Plain-text document sources
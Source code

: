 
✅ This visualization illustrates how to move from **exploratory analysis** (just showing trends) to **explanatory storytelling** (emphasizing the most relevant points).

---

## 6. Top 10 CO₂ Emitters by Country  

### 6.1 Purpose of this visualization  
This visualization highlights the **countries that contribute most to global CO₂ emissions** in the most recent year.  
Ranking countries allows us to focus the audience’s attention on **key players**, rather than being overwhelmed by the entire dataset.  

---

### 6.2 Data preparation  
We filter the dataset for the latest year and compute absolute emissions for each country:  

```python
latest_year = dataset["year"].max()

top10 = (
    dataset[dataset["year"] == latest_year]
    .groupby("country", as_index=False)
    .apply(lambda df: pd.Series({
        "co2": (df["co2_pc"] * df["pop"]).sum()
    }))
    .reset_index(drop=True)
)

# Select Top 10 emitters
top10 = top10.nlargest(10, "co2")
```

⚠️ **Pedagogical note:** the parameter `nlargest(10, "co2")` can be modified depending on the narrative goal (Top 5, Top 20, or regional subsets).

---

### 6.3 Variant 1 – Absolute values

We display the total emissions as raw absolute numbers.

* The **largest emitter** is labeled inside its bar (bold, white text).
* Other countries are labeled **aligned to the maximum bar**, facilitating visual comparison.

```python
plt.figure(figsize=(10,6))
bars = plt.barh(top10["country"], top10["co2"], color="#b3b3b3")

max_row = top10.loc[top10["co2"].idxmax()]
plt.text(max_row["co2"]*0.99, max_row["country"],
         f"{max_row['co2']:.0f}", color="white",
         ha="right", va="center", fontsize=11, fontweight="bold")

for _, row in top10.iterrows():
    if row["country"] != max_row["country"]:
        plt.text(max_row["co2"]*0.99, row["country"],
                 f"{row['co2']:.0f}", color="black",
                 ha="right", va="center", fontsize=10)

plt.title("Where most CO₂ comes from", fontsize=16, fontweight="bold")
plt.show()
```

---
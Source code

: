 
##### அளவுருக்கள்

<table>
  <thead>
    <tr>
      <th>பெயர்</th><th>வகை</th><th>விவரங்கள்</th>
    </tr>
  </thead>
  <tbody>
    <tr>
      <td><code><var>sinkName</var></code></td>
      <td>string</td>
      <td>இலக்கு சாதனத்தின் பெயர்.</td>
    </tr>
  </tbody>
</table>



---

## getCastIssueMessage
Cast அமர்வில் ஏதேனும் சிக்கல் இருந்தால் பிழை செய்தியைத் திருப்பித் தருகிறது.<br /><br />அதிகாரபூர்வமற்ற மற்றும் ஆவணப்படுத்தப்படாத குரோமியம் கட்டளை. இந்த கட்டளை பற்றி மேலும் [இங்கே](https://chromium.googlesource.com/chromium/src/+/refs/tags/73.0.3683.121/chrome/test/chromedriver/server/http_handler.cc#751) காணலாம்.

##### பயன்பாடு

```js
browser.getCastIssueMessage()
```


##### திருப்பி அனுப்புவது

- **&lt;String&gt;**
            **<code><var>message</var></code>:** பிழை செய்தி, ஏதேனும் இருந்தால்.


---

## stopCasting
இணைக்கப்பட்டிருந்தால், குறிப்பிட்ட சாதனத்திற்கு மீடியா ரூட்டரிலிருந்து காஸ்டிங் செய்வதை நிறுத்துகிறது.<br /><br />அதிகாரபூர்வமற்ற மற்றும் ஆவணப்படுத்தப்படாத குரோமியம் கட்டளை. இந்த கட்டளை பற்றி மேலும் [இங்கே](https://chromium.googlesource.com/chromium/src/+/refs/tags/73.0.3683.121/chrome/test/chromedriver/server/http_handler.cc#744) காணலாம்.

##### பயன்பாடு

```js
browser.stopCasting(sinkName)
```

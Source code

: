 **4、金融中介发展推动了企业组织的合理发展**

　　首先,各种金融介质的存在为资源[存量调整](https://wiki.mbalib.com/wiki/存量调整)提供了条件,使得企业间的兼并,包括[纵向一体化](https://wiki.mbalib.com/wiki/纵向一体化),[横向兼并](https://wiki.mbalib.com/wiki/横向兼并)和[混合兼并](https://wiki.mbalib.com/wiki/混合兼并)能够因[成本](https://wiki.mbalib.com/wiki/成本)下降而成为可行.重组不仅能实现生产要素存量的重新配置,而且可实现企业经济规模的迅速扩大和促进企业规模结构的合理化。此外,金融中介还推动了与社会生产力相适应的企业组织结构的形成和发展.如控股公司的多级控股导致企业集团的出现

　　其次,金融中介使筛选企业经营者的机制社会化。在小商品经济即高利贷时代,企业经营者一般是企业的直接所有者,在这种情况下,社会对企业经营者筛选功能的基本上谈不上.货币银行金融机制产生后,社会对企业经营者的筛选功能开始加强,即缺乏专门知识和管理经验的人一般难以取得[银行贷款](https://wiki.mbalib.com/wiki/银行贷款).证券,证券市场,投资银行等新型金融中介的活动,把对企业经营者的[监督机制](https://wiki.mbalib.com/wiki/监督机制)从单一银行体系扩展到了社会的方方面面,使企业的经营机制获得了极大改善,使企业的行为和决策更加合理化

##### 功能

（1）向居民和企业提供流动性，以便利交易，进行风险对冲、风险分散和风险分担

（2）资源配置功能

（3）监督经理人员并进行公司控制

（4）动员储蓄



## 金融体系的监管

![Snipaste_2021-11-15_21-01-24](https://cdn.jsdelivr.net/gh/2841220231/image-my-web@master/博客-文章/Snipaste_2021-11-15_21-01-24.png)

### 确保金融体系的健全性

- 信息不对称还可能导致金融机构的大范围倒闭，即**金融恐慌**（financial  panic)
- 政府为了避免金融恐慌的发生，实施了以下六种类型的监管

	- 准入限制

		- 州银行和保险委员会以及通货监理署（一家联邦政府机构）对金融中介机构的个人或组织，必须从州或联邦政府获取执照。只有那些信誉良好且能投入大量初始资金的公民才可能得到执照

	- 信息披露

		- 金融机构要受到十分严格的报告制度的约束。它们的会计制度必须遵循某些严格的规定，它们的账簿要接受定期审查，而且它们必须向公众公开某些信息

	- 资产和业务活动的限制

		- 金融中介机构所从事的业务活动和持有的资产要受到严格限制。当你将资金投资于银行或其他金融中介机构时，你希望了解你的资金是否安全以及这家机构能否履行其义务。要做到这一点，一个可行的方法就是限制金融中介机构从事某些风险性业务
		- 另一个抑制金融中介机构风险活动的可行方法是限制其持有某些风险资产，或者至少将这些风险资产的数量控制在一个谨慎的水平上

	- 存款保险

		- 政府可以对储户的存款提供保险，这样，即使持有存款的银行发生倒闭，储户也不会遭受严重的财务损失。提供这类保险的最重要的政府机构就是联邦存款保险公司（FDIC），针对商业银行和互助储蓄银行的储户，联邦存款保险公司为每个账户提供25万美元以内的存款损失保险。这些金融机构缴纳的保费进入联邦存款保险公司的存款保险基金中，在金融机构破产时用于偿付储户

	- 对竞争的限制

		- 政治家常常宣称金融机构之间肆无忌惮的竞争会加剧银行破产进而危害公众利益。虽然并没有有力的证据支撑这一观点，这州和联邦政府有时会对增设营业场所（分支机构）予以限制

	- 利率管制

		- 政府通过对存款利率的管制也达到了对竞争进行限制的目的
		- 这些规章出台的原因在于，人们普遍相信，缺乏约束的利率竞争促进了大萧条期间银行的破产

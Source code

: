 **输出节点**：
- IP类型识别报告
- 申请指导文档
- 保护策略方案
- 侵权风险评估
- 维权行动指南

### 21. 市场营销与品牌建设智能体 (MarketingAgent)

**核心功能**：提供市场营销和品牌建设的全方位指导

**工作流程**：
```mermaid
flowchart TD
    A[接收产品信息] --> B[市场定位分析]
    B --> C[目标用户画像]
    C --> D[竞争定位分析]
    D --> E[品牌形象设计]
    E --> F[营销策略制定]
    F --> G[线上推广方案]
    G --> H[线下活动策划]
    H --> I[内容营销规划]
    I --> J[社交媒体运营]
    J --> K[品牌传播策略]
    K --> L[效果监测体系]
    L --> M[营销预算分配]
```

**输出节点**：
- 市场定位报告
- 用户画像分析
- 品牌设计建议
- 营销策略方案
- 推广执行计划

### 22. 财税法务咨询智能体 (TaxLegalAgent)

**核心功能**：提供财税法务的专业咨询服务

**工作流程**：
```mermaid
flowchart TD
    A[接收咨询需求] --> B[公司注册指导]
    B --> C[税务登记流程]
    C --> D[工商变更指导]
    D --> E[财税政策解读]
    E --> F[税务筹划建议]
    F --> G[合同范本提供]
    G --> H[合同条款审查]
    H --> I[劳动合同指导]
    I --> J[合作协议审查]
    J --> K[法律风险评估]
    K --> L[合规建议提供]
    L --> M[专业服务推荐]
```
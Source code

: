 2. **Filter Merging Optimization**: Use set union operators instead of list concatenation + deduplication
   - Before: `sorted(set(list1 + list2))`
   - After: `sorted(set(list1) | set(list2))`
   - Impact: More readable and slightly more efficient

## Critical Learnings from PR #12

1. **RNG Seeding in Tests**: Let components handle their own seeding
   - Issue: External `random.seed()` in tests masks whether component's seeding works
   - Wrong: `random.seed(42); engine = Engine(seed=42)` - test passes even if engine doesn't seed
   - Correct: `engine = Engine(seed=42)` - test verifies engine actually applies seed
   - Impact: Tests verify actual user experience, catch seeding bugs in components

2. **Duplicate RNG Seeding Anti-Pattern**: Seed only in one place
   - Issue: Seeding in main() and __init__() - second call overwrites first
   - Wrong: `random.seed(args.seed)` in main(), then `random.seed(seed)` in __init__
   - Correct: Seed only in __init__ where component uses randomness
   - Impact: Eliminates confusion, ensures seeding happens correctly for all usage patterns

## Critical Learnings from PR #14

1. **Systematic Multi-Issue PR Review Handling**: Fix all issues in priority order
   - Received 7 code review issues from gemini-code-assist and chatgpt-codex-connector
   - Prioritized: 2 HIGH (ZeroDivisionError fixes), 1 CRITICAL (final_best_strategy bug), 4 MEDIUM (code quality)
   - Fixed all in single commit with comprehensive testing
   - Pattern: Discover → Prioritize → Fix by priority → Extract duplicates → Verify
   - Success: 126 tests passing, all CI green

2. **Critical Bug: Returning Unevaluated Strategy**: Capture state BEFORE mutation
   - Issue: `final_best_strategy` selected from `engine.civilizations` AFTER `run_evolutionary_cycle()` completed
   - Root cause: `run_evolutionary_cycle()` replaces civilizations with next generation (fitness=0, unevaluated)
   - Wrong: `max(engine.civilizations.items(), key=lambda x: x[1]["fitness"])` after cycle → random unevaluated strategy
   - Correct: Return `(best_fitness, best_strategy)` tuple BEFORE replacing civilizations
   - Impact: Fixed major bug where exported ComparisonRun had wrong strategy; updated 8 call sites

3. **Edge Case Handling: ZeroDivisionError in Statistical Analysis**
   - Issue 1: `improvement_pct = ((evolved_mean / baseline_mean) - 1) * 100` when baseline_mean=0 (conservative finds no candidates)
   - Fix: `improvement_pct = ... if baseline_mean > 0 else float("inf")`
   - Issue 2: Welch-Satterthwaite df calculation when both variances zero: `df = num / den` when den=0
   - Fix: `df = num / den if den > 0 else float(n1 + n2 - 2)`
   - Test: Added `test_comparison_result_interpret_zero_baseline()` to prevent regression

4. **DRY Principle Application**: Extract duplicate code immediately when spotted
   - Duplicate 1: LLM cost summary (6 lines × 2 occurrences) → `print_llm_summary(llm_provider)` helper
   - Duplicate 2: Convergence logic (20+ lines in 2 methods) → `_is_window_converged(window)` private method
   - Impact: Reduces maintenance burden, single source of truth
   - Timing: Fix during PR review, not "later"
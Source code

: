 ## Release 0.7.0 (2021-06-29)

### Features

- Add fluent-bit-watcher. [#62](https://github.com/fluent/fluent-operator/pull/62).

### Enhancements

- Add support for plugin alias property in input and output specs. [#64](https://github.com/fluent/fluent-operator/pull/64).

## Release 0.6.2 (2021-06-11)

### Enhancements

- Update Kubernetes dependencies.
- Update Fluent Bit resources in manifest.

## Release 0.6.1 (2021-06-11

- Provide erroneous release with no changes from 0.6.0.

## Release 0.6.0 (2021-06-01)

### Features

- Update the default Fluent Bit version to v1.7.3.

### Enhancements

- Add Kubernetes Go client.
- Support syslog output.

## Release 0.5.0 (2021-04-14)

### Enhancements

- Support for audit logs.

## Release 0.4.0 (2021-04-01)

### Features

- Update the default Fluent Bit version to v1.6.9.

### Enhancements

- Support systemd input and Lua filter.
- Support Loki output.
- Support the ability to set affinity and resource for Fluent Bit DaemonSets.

- **Task objective**: Look through the data above for the string "chromium" and copy every line where it appears.

- **Output of the exercise**:
Cast அமர்வில் ஏதேனும் சிக்கல் இருந்தால் பிழை செய்தியைத் திருப்பித் தருகிறது.<br /><br />அதிகாரபூர்வமற்ற மற்றும் ஆவணப்படுத்தப்படாத குரோமியம் கட்டளை. இந்த கட்டளை பற்றி மேலும் [இங்கே](https://chromium.googlesource.com/chromium/src/+/refs/tags/73.0.3683.121/chrome/test/chromedriver/server/http_handler.cc#751) காணலாம்.
இணைக்கப்பட்டிருந்தால், குறிப்பிட்ட சாதனத்திற்கு மீடியா ரூட்டரிலிருந்து காஸ்டிங் செய்வதை நிறுத்துகிறது.<br /><br />அதிகாரபூர்வமற்ற மற்றும் ஆவணப்படுத்தப்படாத குரோமியம் கட்டளை. இந்த கட்டளை பற்றி மேலும் [இங்கே](https://chromium.googlesource.com/chromium/src/+/refs/tags/73.0.3683.121/chrome/test/chromedriver/server/http_handler.cc#744) காணலாம்.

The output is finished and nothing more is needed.